(Collected data)
/---
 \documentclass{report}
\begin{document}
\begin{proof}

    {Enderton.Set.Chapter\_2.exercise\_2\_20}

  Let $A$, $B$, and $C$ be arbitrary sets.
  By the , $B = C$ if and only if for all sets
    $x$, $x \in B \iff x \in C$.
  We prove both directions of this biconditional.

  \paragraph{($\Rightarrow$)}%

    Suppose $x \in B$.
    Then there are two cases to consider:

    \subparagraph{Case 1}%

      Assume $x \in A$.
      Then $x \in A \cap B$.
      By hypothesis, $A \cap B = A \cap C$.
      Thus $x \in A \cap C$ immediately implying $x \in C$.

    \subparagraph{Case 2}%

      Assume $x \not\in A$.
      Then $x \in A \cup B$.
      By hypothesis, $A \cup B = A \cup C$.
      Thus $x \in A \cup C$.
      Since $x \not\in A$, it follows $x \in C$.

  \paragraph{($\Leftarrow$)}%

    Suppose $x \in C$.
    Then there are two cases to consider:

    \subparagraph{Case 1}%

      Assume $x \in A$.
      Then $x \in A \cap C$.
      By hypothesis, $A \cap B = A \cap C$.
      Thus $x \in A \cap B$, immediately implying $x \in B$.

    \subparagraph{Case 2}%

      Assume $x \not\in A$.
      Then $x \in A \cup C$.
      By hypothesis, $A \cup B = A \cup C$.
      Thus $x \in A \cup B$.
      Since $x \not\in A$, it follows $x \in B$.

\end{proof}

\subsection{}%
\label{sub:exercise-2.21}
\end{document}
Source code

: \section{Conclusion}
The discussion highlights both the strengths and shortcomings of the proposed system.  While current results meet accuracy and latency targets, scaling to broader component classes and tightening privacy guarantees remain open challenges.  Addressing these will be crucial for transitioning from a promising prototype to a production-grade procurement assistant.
\---
§ **Work instruction**: Every line in the data that holds "immediately" should be copied out.

§ **Problem solution**:
      Thus $x \in A \cap C$ immediately implying $x \in C$.
      Thus $x \in A \cap B$, immediately implying $x \in B$.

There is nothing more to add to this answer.